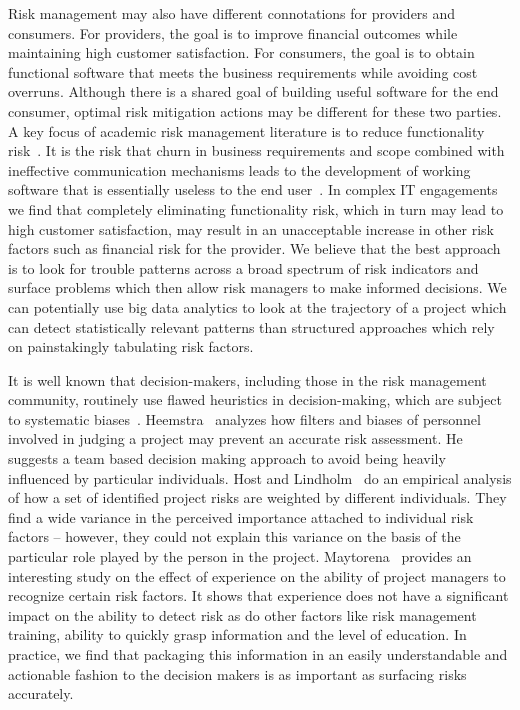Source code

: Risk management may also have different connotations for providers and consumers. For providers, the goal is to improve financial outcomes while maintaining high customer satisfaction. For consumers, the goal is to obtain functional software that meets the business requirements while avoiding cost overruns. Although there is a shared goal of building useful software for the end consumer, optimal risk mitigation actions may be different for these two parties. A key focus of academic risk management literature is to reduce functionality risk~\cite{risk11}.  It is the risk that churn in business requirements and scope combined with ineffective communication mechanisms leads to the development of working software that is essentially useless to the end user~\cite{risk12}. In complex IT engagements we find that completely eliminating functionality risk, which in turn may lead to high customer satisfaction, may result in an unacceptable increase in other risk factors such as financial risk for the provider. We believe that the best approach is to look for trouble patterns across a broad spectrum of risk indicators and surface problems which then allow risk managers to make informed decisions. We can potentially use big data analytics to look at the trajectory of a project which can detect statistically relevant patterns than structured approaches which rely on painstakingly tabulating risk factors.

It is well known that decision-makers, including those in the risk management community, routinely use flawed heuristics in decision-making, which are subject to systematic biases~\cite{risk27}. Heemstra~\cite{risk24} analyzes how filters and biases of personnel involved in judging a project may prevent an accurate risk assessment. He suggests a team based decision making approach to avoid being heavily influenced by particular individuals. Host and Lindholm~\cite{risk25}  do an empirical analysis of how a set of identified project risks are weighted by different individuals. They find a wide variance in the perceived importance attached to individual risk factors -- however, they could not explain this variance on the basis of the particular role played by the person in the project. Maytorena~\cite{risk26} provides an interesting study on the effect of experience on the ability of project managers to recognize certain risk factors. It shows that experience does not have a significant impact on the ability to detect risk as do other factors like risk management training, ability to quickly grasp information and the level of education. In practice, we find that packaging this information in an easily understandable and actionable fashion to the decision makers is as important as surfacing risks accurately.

* * *

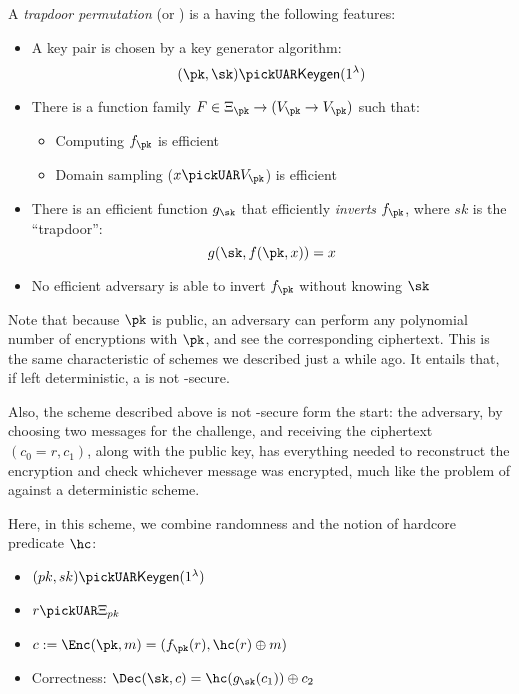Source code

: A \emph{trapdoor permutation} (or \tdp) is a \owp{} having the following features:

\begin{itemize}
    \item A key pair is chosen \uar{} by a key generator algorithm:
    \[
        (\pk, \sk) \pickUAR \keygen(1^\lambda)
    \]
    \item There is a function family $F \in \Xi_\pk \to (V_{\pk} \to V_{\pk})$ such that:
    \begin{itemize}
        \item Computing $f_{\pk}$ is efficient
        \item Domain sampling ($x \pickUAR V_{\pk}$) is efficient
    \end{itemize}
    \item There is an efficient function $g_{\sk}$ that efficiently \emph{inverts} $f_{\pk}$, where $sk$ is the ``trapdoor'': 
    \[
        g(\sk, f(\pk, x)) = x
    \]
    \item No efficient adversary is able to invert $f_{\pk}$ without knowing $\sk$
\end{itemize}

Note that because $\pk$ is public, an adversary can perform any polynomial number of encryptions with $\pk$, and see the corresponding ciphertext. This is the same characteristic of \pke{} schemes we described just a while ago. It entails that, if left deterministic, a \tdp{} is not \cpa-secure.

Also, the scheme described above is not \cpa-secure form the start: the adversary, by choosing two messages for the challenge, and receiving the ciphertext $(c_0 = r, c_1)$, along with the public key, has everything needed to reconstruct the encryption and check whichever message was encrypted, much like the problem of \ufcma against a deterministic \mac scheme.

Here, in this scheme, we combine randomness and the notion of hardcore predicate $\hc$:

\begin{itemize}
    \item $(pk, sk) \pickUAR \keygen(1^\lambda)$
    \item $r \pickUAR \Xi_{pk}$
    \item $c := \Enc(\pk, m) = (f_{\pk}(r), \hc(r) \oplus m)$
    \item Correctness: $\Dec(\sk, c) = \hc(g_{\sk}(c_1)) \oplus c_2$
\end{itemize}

...

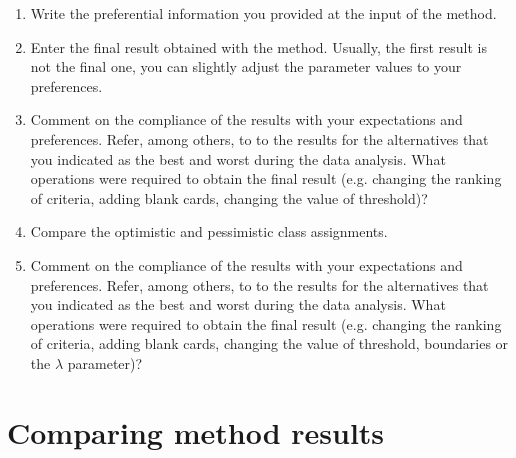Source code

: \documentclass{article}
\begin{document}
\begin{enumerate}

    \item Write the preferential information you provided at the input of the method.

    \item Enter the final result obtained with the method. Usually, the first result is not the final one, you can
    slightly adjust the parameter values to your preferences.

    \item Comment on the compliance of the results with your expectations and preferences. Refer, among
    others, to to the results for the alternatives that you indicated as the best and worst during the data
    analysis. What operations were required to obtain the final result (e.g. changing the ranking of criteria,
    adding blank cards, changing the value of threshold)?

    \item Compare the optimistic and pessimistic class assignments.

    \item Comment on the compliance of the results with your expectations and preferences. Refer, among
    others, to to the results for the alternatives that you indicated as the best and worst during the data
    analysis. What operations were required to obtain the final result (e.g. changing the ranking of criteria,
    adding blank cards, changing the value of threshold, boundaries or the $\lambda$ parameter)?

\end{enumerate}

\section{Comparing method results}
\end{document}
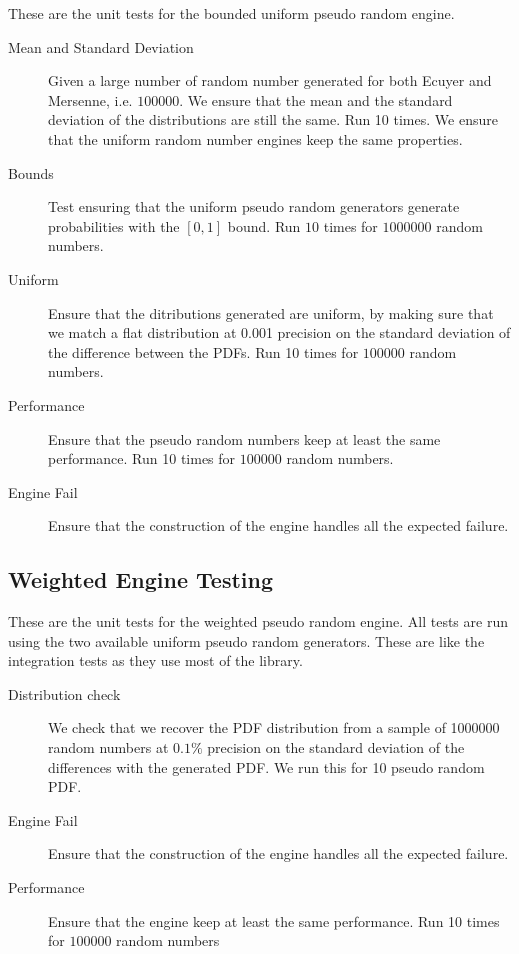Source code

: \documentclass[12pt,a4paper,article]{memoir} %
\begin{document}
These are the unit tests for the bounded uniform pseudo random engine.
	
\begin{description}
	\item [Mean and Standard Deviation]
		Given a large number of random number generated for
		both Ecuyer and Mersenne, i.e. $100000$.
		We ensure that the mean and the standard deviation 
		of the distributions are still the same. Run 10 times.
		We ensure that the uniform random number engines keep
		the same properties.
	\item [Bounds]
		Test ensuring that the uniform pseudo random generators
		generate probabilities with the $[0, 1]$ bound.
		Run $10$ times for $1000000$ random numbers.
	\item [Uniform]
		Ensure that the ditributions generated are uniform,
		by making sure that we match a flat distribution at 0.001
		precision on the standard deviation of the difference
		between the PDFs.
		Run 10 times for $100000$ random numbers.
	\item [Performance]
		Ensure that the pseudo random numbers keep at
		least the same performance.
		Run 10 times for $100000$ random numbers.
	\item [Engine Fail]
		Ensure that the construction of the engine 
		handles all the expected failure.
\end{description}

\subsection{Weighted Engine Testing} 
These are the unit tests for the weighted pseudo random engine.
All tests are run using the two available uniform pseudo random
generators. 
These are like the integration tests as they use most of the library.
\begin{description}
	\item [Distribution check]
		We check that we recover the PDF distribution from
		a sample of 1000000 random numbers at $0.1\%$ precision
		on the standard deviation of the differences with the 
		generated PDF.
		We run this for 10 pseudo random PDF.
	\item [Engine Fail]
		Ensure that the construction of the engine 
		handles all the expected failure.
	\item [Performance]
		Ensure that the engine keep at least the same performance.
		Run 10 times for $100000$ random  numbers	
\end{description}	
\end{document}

Assignment:
Look through the data above for the string "ciphertext" and copy every line where it appears.

Reply:
Note that because $\pk$ is public, an adversary can perform any polynomial number of encryptions with $\pk$, and see the corresponding ciphertext. This is the same characteristic of \pke{} schemes we described just a while ago. It entails that, if left deterministic, a \tdp{} is not \cpa-secure.
Also, the scheme described above is not \cpa-secure form the start: the adversary, by choosing two messages for the challenge, and receiving the ciphertext $(c_0 = r, c_1)$, along with the public key, has everything needed to reconstruct the encryption and check whichever message was encrypted, much like the problem of \ufcma against a deterministic \mac scheme.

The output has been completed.